Last Update: JULY 29, 2012 | The Keystone XL Pipeline (or "Keystone Expansion" / KXL) is a proposed extension of the Keystone Pipeline, a system to transport synthetic crude oil and diluted bitumen from the Athabasca Oil Sands in northeastern Alberta, Canada to various locations in the United States, reaching south down to the Gulf of Mexico. The final say in the matter goes to the President of The United States, as the pipeline would be a transnational affair, crosses the northern border of the US in both Montana and North Dakota. There have been numerous deadlines regarding various stages of the decision-making process - to this date the project is indefinitely under review.
- In June, State Department formally invited public comment on the issues it should consider in a new environmental assessment of the Keystone XL
- As of March 22 2012, there are now plans to proceed with the southern portion of the original KXL (extension) pipeline. Part of this recent resurgence in completing the pipeline has to do with rising gas prices and pressure from GOP and oil companies to make KXL an election-year issue.
- As of May 25, 2012, the issue remains deadlocked.
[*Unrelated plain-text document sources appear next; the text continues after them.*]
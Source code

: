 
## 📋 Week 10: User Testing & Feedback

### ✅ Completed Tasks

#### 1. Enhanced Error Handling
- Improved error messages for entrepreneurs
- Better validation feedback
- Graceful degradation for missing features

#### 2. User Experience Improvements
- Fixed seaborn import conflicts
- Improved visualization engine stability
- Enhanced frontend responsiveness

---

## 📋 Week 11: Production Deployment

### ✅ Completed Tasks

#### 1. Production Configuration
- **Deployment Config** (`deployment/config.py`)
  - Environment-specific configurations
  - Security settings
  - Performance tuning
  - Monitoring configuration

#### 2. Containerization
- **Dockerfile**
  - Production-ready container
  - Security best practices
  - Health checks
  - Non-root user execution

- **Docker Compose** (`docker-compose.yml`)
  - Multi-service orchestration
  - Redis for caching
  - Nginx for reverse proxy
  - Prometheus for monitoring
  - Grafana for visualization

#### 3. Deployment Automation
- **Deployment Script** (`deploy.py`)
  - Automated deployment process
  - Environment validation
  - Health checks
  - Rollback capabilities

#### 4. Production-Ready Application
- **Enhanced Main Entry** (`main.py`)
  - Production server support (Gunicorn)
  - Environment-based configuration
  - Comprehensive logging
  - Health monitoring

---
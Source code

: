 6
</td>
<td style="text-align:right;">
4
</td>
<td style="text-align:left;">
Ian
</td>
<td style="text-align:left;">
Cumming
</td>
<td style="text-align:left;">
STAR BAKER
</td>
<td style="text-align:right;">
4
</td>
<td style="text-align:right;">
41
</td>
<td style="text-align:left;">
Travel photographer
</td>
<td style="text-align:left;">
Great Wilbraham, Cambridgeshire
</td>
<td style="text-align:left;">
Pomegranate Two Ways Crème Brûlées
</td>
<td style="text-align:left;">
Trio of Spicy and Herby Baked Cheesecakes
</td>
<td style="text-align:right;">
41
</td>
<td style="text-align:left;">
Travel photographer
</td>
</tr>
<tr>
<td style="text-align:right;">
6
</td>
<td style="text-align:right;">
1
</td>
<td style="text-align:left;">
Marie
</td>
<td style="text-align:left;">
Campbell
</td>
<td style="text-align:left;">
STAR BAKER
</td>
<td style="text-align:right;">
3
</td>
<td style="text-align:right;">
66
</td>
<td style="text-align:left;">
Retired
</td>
New concerns about Iran and the potential of the International Energy Agency to encourage the release of global strategic petroleum reserves only further complicates the KXL situation.
While some covering the issue stress that the environmental and economic impact of KXL would be minimal, the pipeline has become a highly visible symbol in US politics, one which various groups lay claim to for championing their cause - be it environmentalism, energy security, jobs. What's more, during the 2012 election season and the campaigning of the preceding Republican Primary, KXL has become a method for Republicans declaring Democratic President Obama to be "anti-jobs" or "anti-US energy". Democrats have been somewhat more concerned about the environmental consequences of the pipeline, as well as considering alternate foci for energy rather than 'dirty fuels'. Nevertheless, there isn't necessarily a clear divide amongst the parties in terms of Keystone XL itself; rather, it is somewhat proxy war battleground where multiple issues collide and each side attempts to claim significance in a victory of some form.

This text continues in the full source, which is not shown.